Very few cases are mentioned here in order to give an example of random and reckless decisions made by the Russian authorities, that harm Circassian individuals and returnees and thus the issue of the right of return in general. 

— In 1999, when Haci Bayram Polat refused to work with the KGB, his difficulties began. That eventually led to be deported from his homeland, after unspeakable cruelty conducted by the Russian authorities.[12]

— In light of the deterioration of relations between Turkey and Russia at the end of 2015, when Turkey shot down a Russian fighter-bomber jet that was targeting Syrian opposition forces in Syria, out of the blue, Circassians’ situation in the North Caucasus was affected. “Circassian settlers from Turkey in Kabardino-Balkaria have started receiving letters from the Russian Federal Migration Service officially annulling their legal residence in the Russian Federation.”[13]

— “Russian authorities create bureaucratic obstacles for Circassian repatriates from Syria and Turkey; and foreign Circassians have no chance to obtain citizenship under a simplified procedure, activists from Adygea and Kabardino-Balkaria have stated.
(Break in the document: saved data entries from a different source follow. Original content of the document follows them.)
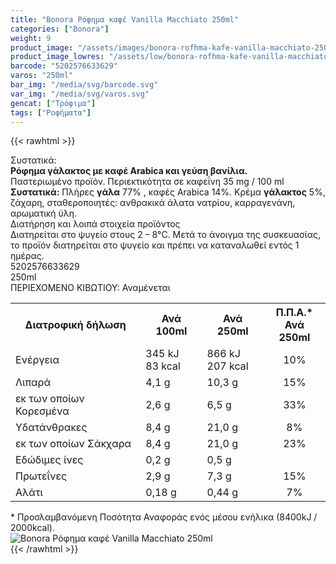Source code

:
 ```yaml
---
title: "Bonora Ρόφημα καφέ Vanilla Macchiato 250ml"
categories: ["Bonora"]
weight: 9
product_image: "/assets/images/bonora-rofhma-kafe-vanilla-macchiato-250ml.jpg"
product_image_lowres: "/assets/low/bonora-rofhma-kafe-vanilla-macchiato-250ml.jpg"
barcode: "5202576633629"
varos: "250ml"
bar_img: "/media/svg/barcode.svg"
var_img: "/media/svg/varos.svg"
gencat: ["Τρόφιμα"]
tags: ["Ροφήματα"]
---
```

{{< rawhtml >}}

<div class="sload116"><div class="product"><div id="sistatika">Συστατικά:</div><div class="alltext"><strong>Ρόφηµα γάλακτος µε καφέ Αrabica και γεύση βανίλια.</strong><br>Παστεριωµένο προϊόν. Περιεκτικότητα σε καφεΐνη 35 mg / 100 ml<br><strong>Συστατικά:</strong> Πλήρες <strong>γάλα</strong> 77% , καφές Arabica 14%. Κρέµα <strong>γάλακτος</strong> 5%, ζάχαρη, σταθεροποιητές: ανθρακικά άλατα νατρίου, καρραγενάνη, αρωµατική ύλη.</div><div id="loipa">Διατήρηση και λοιπά στοιχεία προϊόντος</div><div class="alltext">Διατηρείται στο ψυγείο στους 2 – 8°C. Μετά το άνοιγµα της συσκευασίας, το προϊόν διατηρείται στο ψυγείο και πρέπει να καταναλωθεί εντός 1 ηµέρας.</div><div id="barcode"><div id="barimage1"></div><span id="bartext">5202576633629</span></div><div id="varos"><div id="varosimage1"></div><span id="varostext">250ml</span></div><div id="kivotio">ΠΕΡΙΕΧΟΜΕΝΟ ΚΙΒΩΤΙΟΥ: Αναμένεται</div><div><div class="tabout"><table id="diatable"><tbody><tr><th>Διατροφική δήλωση</th><th>Ανά 100ml</th><th>Ανά 250ml</th><th>Π.Π.Α.*<br>Ανά 250ml</th></tr><tr><td class="texr2">Ενέργεια</td><td class="texr">345 kJ<br>83 kcal</td><td class="texr">866 kJ<br>207 kcal</td><td class="texr" style="text-align:center">10%</td></tr><tr><td class="texr2">Λιπαρά</td><td class="texr">4,1 g</td><td class="texr">10,3 g</td><td class="texr" style="text-align:center">15%</td></tr><tr><td class="gray">εκ των οποίων Κορεσμένα</td><td class="gray2">2,6 g</td><td class="gray2">6,5 g</td><td class="gray2" style="text-align:center">33%</td></tr><tr><td class="texr2">Yδατάνθρακες</td><td class="texr">8,4 g</td><td class="texr">21,0 g</td><td class="texr" style="text-align:center">8%</td></tr><tr><td class="gray">εκ των οποίων Σάκχαρα</td><td class="gray2">8,4 g</td><td class="gray2">21,0 g</td><td class="gray2" style="text-align:center">23%</td></tr><tr><td class="texr2">Εδώδιµες ίνες</td><td class="texr">0,2 g</td><td class="texr">0,5 g</td><td class="texr" style="text-align:center">&nbsp;</td></tr><tr><td class="texr2">Πρωτεΐνες</td><td class="texr">2,9 g</td><td class="texr">7,3 g</td><td class="texr" style="text-align:center">15%</td></tr><tr><td class="texr2">Αλάτι</td><td class="texr">0,18 g</td><td class="texr">0,44 g</td><td class="texr" style="text-align:center">7%</td></tr></tbody></table></div></div><div class="alltext">* Προσλαμβανόμενη Ποσότητα Αναφοράς ενός μέσου ενήλικα (8400kJ / 2000kcal).</div><div class="pimg"><img alt="Bonora Ρόφημα καφέ Vanilla Macchiato 250ml" title="Bonora Ρόφημα καφέ Vanilla Macchiato 250ml" src="/assets/images/bonora-rofhma-kafe-vanilla-macchiato-250ml.jpg"></div></div></div>
{{< /rawhtml >}}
The simplified procedure for acquiring Russian citizenship is not accessible for Circassian repatriates from Syria and Turkey because of the political situation, says Valery Khatazhukov, the head of the Kabardino-Balkarian Human Rights Centre (HRC).”[14]

— In an attempt to stop criticism, the Russian Ministry of Foreign Affairs said in 2019 that decisions to admit Circassians from Syria are the “province of the republics, not Moscow,” according to Regnum news agency. “In yet another example of Moscow’s proclivity to shift responsibility but not resources to the regions and republics, the foreign ministry in a 600 word statement says that the republics and regions of Russia have the right to decide which applicants for admission to the country will be accepted under the compatriots program (”[15]

— The statement is disingenuous in at least three ways: 

First, the Russian embassy in Syria decides who gets the necessary travel documents for admission to the Russian Federation…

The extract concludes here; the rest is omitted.